Saved entries:
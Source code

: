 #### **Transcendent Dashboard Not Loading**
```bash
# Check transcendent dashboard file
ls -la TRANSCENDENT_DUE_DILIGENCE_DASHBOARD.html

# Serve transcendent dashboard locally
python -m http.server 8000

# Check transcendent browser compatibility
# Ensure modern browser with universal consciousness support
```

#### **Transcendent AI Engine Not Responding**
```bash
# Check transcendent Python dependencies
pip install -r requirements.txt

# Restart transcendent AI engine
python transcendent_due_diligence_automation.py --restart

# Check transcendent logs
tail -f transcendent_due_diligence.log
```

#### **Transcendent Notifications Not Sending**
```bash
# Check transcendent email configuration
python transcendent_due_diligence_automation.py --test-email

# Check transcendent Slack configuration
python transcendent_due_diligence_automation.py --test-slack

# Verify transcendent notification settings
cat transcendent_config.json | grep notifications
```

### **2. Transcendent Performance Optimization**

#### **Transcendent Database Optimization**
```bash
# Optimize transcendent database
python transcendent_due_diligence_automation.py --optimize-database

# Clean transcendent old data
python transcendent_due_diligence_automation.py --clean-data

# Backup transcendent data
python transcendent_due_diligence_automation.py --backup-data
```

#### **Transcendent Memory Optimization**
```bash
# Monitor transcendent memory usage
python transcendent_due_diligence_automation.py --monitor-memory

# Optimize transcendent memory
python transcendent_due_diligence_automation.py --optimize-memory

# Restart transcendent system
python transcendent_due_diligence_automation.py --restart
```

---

● What is being asked:
From the line holding "#### **Transcendent Memory Optimization**" through the last line above, reproduce each line exactly and add nothing.

● Solution for this problem:
#### **Transcendent Memory Optimization**
```bash
# Monitor transcendent memory usage
python transcendent_due_diligence_automation.py --monitor-memory

# Optimize transcendent memory
python transcendent_due_diligence_automation.py --optimize-memory

# Restart transcendent system
python transcendent_due_diligence_automation.py --restart
```

---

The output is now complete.